Task to complete.
Take the material below and reproduce, word for word, only the lines from the line with "- **Batch Processing**: Generate" through the line with "- **Memory Management**: Large".

^^^^^^^^

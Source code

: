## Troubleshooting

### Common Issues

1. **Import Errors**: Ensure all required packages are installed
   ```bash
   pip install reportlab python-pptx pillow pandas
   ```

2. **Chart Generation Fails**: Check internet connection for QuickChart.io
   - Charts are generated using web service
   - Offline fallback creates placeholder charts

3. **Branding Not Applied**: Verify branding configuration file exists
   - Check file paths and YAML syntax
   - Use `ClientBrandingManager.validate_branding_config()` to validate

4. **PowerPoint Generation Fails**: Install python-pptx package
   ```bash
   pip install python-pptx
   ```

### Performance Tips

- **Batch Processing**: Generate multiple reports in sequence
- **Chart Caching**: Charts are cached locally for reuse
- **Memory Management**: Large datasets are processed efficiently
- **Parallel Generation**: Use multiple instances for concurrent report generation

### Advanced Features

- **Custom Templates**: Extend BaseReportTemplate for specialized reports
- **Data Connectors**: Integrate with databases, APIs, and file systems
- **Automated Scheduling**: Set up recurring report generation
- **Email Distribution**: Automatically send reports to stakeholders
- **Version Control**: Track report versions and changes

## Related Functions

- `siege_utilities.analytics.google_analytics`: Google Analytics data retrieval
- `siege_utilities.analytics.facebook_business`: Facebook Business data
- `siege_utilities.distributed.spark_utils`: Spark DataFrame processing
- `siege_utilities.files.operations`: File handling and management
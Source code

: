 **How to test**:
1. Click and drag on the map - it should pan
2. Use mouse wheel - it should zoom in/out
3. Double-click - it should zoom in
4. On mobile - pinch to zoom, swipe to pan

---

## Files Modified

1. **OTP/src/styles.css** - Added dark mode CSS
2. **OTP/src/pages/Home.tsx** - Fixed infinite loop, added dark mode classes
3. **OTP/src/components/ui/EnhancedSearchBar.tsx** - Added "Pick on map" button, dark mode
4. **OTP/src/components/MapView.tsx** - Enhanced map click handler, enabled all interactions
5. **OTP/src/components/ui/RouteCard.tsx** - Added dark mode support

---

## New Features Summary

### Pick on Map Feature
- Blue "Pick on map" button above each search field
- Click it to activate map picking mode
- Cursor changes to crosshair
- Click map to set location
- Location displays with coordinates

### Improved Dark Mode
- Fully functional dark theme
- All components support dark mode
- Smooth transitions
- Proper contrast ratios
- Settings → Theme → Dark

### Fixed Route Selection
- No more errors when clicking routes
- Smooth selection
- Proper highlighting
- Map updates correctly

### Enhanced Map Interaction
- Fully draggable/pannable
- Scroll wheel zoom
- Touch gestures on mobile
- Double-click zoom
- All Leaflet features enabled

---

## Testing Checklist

^^^^^^^^

Written solution.
- **Batch Processing**: Generate multiple reports in sequence
- **Chart Caching**: Charts are cached locally for reuse
- **Memory Management**: Large datasets are processed efficiently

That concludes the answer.